Start of Provided data

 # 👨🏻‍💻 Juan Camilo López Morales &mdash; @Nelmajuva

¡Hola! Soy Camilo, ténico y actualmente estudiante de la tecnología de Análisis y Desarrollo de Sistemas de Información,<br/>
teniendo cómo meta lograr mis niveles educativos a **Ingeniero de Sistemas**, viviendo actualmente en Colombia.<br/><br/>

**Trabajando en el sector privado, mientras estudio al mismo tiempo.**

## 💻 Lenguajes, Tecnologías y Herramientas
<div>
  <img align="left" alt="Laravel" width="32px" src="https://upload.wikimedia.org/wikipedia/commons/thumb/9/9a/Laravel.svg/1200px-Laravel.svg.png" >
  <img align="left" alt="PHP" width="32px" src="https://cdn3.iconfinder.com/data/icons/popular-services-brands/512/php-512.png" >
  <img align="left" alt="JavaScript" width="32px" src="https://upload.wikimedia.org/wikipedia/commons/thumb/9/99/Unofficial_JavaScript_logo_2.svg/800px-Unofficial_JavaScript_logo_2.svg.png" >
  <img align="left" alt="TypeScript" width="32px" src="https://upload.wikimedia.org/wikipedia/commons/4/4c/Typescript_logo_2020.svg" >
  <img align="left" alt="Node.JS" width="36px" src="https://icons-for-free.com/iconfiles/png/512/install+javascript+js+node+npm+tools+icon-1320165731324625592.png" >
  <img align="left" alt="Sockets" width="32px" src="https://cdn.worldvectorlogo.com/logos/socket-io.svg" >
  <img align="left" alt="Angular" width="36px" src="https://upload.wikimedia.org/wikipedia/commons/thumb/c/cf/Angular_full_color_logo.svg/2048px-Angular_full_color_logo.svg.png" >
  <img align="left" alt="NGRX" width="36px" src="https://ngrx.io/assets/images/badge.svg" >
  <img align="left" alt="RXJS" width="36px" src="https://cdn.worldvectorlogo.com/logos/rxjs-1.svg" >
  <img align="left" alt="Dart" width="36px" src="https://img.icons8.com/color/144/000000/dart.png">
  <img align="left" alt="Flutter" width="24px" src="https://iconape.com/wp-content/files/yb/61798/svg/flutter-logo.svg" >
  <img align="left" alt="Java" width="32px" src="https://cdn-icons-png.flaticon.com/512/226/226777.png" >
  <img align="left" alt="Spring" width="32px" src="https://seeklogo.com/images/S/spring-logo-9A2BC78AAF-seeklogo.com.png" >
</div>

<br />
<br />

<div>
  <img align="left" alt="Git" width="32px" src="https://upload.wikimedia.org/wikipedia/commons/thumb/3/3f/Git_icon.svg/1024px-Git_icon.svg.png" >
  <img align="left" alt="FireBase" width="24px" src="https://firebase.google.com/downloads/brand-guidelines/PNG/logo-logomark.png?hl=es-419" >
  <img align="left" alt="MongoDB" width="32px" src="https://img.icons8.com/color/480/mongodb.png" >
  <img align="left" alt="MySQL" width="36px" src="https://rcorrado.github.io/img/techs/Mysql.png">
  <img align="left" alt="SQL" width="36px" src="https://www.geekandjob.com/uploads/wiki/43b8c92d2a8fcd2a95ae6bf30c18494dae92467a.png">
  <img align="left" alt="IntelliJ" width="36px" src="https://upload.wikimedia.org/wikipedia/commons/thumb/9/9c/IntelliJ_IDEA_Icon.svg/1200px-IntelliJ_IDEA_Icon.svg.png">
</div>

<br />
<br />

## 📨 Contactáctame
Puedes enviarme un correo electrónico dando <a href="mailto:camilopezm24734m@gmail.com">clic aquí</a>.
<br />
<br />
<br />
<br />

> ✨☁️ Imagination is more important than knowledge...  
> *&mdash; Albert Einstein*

End of Provided data

**What you are asked to do:** Line count for the string "worldvectorlogo": tally the lines of the records above that contain it and give only the result.

**Task solution:** 2